BACK TO BASICS
by Sinéad Corkett-Beirne
As a clumsy person, I have broken my beloved iPhone on numerous occasions. I practically live in the Apple shop to the point where not only am I on first name terms with some members of staff, but I also know about their personal background. It comes as no surprise then that I rejoiced upon hearing the news that the Nokia 3310 is making a return, for I longed for the indestructible model every time my phone needed repairing. In an age of advancing technology, will people be willing to go back to basics? I hope so, for I am growing tired of witnessing people being absorbed in their smartphones when they are in the company of others. It’s just plain rude. The beauty of the Nokia 3310 is that the most interesting conversation that can arise from it concerns what level on Snake you managed to get to, practically forcing you to engage with others.
BREAK THE BANK
by Dayam Ali
Apart from student loans coming in and rent installments coming out, one of the few days that students reluctantly consult their bank accounts is February 14th. The reason for this is to check whether an M&S dine in for two can extend to a meal out in a fancy restaurant. Valentine’s Day can be expensive, especially when you take in to consideration the cost of buying a card, present, and potentially dinner out if beans on toast do not suffice.
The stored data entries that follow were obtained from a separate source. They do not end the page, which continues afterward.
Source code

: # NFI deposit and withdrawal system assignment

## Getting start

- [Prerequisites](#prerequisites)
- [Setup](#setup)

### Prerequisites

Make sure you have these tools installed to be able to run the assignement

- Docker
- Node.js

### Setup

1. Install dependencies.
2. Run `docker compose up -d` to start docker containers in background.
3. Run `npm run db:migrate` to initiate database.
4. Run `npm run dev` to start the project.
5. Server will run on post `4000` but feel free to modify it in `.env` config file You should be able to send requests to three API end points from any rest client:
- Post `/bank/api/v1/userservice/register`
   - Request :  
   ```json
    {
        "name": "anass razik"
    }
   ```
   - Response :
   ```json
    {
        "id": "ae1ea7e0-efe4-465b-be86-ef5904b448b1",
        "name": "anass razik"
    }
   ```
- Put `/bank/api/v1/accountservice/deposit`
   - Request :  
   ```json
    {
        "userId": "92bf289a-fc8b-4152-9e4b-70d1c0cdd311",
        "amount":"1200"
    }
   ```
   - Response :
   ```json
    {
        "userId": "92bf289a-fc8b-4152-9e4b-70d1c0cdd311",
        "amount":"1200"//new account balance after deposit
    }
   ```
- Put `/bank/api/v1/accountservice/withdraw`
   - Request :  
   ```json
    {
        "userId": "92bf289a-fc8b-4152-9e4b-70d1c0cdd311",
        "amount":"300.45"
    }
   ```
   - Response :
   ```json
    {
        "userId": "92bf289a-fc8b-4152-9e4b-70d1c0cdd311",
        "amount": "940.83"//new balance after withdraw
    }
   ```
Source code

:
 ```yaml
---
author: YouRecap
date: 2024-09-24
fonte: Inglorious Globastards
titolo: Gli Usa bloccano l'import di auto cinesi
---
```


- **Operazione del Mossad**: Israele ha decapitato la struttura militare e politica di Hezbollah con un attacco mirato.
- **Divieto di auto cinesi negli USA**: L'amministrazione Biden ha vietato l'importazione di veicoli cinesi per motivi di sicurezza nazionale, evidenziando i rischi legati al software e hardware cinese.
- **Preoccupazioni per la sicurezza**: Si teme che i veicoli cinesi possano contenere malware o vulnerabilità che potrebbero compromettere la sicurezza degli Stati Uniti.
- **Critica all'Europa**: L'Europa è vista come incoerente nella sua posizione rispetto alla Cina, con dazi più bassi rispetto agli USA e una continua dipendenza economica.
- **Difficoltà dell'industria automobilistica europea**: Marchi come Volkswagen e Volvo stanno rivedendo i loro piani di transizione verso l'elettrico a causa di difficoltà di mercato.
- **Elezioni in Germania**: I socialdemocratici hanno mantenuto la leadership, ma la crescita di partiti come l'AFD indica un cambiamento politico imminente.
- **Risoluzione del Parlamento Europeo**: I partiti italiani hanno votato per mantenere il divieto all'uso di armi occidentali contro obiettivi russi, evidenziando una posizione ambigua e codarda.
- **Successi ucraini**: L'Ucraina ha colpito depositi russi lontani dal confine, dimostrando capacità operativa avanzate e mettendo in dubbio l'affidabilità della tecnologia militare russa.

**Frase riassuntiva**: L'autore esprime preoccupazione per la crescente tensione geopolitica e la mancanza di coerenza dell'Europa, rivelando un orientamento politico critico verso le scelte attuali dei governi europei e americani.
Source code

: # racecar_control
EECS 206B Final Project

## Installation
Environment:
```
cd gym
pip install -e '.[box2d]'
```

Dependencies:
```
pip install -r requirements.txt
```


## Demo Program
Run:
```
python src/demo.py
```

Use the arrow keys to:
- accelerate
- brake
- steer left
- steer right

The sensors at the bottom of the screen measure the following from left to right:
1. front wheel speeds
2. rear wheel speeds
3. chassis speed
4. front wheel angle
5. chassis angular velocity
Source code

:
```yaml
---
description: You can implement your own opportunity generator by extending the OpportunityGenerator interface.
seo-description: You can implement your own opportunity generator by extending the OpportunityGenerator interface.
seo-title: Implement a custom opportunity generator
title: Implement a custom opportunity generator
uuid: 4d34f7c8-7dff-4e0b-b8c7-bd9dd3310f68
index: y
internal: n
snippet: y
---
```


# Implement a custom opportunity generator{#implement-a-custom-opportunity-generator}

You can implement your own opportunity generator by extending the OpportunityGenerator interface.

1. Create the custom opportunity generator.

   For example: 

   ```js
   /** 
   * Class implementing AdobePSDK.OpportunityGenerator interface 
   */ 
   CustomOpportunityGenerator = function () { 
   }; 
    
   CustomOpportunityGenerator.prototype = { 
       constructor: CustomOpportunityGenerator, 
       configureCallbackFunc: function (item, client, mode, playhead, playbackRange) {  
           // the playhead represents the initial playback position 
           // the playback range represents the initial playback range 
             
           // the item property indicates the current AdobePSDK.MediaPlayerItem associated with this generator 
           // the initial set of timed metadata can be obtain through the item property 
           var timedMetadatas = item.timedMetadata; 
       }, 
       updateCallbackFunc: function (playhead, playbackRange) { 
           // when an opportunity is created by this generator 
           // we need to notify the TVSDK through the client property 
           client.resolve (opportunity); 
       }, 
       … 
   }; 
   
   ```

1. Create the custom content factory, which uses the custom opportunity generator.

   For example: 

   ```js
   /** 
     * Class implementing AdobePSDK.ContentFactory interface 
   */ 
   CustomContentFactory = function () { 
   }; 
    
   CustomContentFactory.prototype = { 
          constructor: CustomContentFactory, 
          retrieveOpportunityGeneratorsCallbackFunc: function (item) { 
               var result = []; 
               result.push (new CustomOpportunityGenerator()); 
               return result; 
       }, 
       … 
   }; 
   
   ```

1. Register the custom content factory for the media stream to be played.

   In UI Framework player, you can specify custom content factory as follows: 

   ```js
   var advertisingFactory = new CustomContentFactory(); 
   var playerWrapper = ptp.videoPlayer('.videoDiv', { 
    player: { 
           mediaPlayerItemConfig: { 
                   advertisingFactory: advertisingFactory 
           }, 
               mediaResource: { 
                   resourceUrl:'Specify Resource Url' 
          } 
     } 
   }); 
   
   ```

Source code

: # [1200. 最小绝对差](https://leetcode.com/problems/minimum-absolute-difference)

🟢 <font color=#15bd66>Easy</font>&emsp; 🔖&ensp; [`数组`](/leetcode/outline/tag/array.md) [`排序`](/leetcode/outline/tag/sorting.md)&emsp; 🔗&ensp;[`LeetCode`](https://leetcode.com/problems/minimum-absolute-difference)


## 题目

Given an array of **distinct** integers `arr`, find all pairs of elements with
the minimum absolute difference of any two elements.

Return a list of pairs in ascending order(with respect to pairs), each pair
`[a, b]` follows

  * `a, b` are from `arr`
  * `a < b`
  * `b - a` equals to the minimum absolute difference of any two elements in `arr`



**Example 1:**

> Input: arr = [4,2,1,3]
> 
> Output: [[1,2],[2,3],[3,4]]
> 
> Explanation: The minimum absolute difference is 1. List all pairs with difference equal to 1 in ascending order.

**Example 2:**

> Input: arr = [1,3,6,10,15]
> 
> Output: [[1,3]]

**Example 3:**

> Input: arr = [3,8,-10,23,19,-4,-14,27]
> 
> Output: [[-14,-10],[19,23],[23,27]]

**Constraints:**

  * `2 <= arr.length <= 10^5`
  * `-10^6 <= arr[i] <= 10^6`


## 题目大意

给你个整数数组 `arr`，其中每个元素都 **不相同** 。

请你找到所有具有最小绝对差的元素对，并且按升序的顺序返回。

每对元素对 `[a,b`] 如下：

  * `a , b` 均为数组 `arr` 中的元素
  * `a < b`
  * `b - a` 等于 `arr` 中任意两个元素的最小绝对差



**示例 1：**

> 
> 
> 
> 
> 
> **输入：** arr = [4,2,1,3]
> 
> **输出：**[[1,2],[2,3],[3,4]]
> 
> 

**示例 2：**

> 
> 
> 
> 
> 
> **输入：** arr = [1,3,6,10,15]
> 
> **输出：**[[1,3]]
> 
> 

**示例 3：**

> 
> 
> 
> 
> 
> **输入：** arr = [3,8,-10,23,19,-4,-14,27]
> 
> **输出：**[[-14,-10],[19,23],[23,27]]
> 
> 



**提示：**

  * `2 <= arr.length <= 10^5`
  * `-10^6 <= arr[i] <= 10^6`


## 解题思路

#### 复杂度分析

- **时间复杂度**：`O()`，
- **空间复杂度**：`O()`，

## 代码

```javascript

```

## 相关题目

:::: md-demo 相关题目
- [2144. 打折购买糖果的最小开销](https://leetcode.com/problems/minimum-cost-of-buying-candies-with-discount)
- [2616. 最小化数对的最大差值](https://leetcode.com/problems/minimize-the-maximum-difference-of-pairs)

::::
Deeper and deeper into the overdraft you go. How do you have the perfect Valentines Day on a budget? Well, look no further than your own home where you can have the pleasure of cooking in your own kitchen. Why not add insult to injury by asking a single flat mate to be your waiter for the evening? Nothing screams romance like rubbing it in the face of a third wheel.
by Sunil Nambiar
On the whole, the media’s coverage of Singapore remains somewhat disconcerting. It seems my home country functions with remarkable flexibility between newspapers with an international readership. According to one, we lack a firm grasp on culture. According to another, we have a rich culture. Sometimes, we suffer over an apparent lack of liberty. At other times, we bask in peculiar superfluities. Has Singapore – and, indeed, other small countries – become a product of newsrooms overseas; an unfamiliar invention understood not autonomously, but in relation to another cultural framework enjoying greater global clout? Coverage like this reflects an unfamiliarity that weakens the latitude for genuine overseas engagement. It prompts insularity. I don’t imagine in international newsrooms a conscious inclination toward skewed reporting. This is, more conceivably, laxity in journalism presented within a façade of normalcy.